### TO DO
Within the data below, find the string "true" and return each line where it occurs.

### RECORDS

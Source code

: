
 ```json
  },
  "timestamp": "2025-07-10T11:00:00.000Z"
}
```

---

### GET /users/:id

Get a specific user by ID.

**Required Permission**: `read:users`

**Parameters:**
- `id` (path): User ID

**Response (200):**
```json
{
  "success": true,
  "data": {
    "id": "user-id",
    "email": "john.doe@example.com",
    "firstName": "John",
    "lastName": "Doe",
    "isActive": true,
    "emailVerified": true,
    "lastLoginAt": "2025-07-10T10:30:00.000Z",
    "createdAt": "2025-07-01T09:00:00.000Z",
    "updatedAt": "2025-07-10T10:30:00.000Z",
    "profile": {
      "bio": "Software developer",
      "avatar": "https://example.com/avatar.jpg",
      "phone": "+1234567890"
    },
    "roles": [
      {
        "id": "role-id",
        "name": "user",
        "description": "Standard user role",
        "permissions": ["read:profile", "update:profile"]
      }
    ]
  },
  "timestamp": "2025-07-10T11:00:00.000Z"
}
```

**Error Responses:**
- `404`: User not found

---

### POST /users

### RESPONSE AREA
  "success": true,
    "isActive": true,
    "emailVerified": true,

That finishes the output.